In professional contexts, engineers use engineering judgment to create mathematical models. Despite the importance of judgment in professional practice, the development and enactment of engineering judgment by engineering students are understudied. To better prepare students for engineering careers, there is a need to recognize and cultivate the beginnings of engineering judgment in undergraduate engineering students.
We offer a taxonomy for describing undergraduate students' emerging engineering modeling judgment skills in the context of open-ended problem solving and mathematical modeling. We characterize students' emerging engineering modeling judgment skills and identify opportunities to support students to engage in engineering judgment.

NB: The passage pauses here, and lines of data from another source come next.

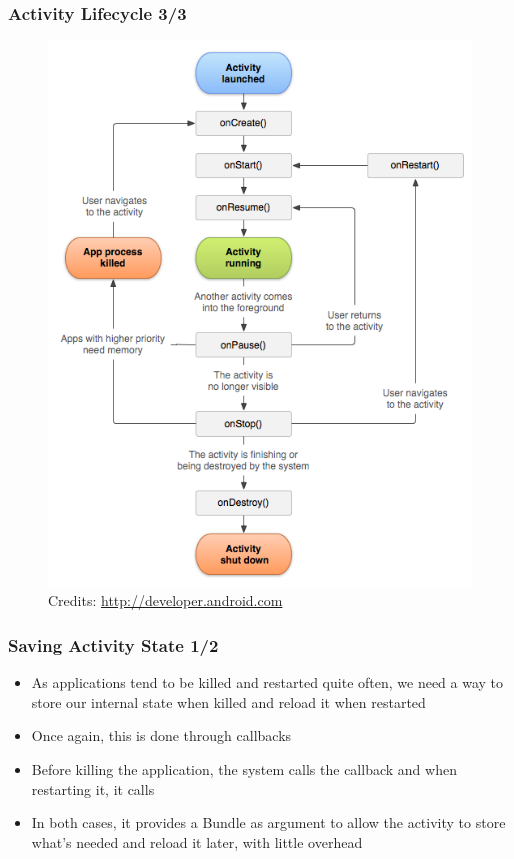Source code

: \begin{frame}
  \frametitle{Activity Lifecycle 3/3}
  \begin{figure}[h!]
    \centering
    \includegraphics[height=0.8\textheight]{slides/android-application-activities/activity-lifecycle.png}\\
    {
      \tiny
      Credits: \url{http://developer.android.com}
    }
  \end{figure}
\end{frame}

\begin{frame}
  \frametitle{Saving Activity State 1/2}
  \begin{itemize}
  \item As applications tend to be killed and restarted quite often,
    we need a way to store our internal state when killed and reload
    it when restarted
  \item Once again, this is done through callbacks
  \item Before killing the application, the system calls the
     callback and when restarting it, it
    calls 
  \item In both cases, it provides a Bundle as argument to allow the
    activity to store what's needed and reload it later, with little
    overhead
  \end{itemize}
\end{frame}


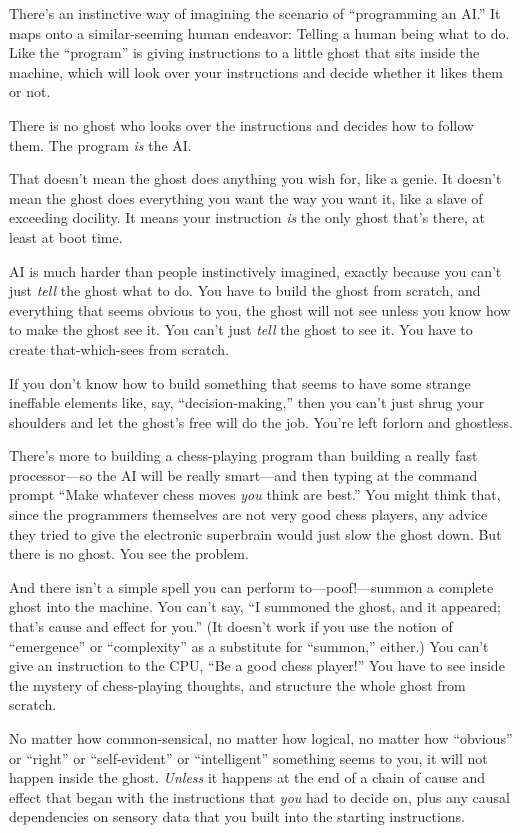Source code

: {
 There's an instinctive way of imagining the
scenario of ``programming an AI.''
It maps onto a similar-seeming human endeavor: Telling a human being
what to do. Like the ``program'' is
giving instructions to a little ghost that sits inside the machine,
which will look over your instructions and decide whether it likes them
or not.}

{
 There is no ghost who looks over the instructions and decides how
to follow them. The program \textit{is} the AI.}

{
 That doesn't mean the ghost does anything you wish
for, like a genie. It doesn't mean the ghost does
everything you want the way you want it, like a slave of exceeding
docility. It means your instruction \textit{is} the only ghost
that's there, at least at boot time.}

{
 AI is much harder than people instinctively imagined, exactly
because you can't just \textit{tell} the ghost what to
do. You have to build the ghost from scratch, and everything that seems
obvious to you, the ghost will not see unless you know how to make the
ghost see it. You can't just \textit{tell} the ghost to
see it. You have to create that-which-sees from scratch.}

{
 If you don't know how to build something that
seems to have some strange ineffable elements like, say,
``decision-making,'' then you
can't just shrug your shoulders and let the
ghost's free will do the job. You're
left forlorn and ghostless.}

{
 There's more to building a chess-playing program
than building a really fast processor---so the AI will be really
smart---and then typing at the command prompt ``Make
whatever chess moves \textit{you} think are best.''
You might think that, since the programmers themselves are not very
good chess players, any advice they tried to give the electronic
superbrain would just slow the ghost down. But there is no ghost. You
see the problem.}

{
 And there isn't a simple spell you can perform
to---poof!---summon a complete ghost into the machine. You
can't say, ``I summoned the ghost, and
it appeared; that's cause and effect for
you.'' (It doesn't work if you use
the notion of ``emergence'' or
``complexity'' as a substitute for
``summon,'' either.) You
can't give an instruction to the CPU,
``Be a good chess player!'' You have
to see inside the mystery of chess-playing thoughts, and structure the
whole ghost from scratch.}

{
 No matter how common-sensical, no matter how logical, no matter
how ``obvious'' or
``right'' or
``self-evident'' or
``intelligent'' something seems to
you, it will not happen inside the ghost. \textit{Unless} it happens at
the end of a chain of cause and effect that began with the instructions
that \textit{you} had to decide on, plus any causal dependencies on
sensory data that you built into the starting instructions.}

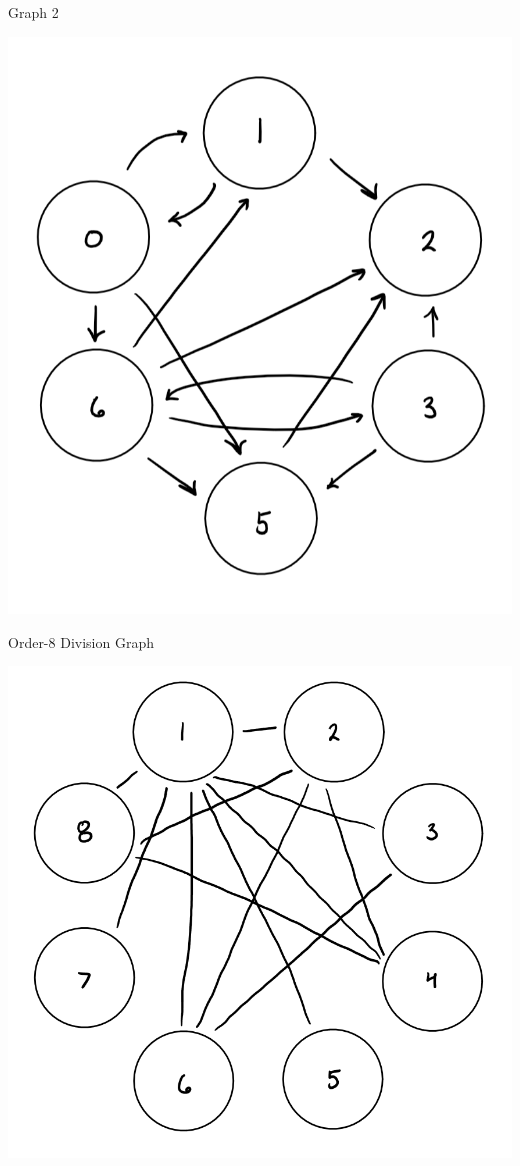 \documentclass[12pt,twoside]{article}
\begin{document}
\begin{problems}
\begin{problemparts}
    Graph 2
    \begin{center}
        \includegraphics[scale=0.35]{Images/P1Aii.PNG}
    \end{center}

\problempart Order-8 Division Graph
    \begin{center}
        \includegraphics[scale=0.35]{Images/P1B.PNG}
    \end{center}


\end{problemparts}
\end{problems}
\end{document}
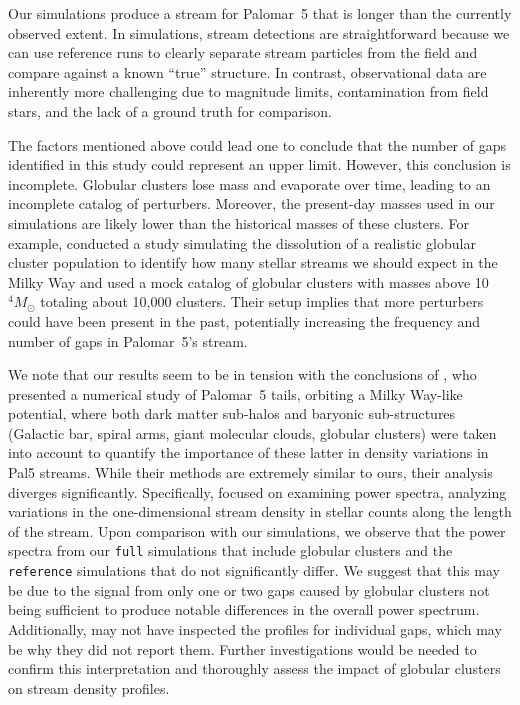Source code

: \documentclass{aa}
\begin{document}
  
  Our simulations produce a stream for Palomar~5 that is longer than the currently observed extent. In simulations, stream detections are straightforward because we can use reference runs to clearly separate stream particles from the field and compare against a known ``true'' structure. In contrast, observational data are inherently more challenging due to magnitude limits, contamination from field stars, and the lack of a ground truth for comparison. 
  
  The factors mentioned above could lead one to conclude that the number of gaps identified in this study could represent an upper limit. However, this conclusion is incomplete. Globular clusters lose mass and evaporate over time, leading to an incomplete catalog of perturbers. Moreover, the present-day masses used in our simulations are likely lower than the historical masses of these clusters. For example, \citet{2024ApJ...976...54P} conducted a study simulating the dissolution of a realistic globular cluster population to identify how many stellar streams we should expect in the Milky Way and used a mock catalog of globular clusters with masses above 10$^4 M_\odot$ totaling about 10,000 clusters. Their setup implies that more perturbers could have been present in the past, potentially increasing the frequency and number of gaps in Palomar~5's stream.
  

  We note that our results seem to be in tension with the conclusions of \citet{2019MNRAS.484.2009B}, who presented a numerical study of Palomar~5 tails, orbiting a Milky Way-like potential, where both dark matter sub-halos and baryonic sub-structures (Galactic bar, spiral arms, giant molecular clouds, globular clusters) were taken into account to quantify the importance of these latter in density variations in Pal5 streams. While their methods are extremely similar to ours, their analysis diverges significantly. Specifically, \citet{2019MNRAS.484.2009B} focused on examining power spectra, analyzing variations in the one-dimensional stream density in stellar counts along the length of the stream. Upon comparison with our simulations, we observe that the power spectra from our \texttt{full} simulations that include globular clusters and the \texttt{reference} simulations that do not significantly differ. We suggest that this may be due to the signal from only one or two gaps caused by globular clusters not being sufficient to produce notable differences in the overall power spectrum. Additionally, \citet{2019MNRAS.484.2009B} may not have inspected the profiles for individual gaps, which may be why they did not report them. Further investigations would be needed to confirm this interpretation and thoroughly assess the impact of globular clusters on stream density profiles. \\
\end{document}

In retrospective interviews, undergraduate students described how they had solved open-ended modeling problems. Through analysis of 34 interviews, we identified, categorized, and described emerging engineering modeling judgment.
We developed the Emerging Engineering Modeling Judgment Taxonomy, which characterizes four emerging engineering modeling judgment skills: making assumptions; assessing the reasonableness of assumptions, outputs, and models; deciding when to override mathematically calculated answers; and deciding when and how to use technology tools. Undergraduate students demonstrated emerging engineering modeling judgment in these four skills.
This work highlights the capacity of undergraduate students to demonstrate productive beginnings of engineering judgment. We contribute a descriptive taxonomy to identify emerging engineering modeling judgment. Instructors may be able to use this taxonomy to identify and teach engineering judgment. These skills bridge the gap between closed-ended homework problems and the complex, ill-defined problems professional engineers solve.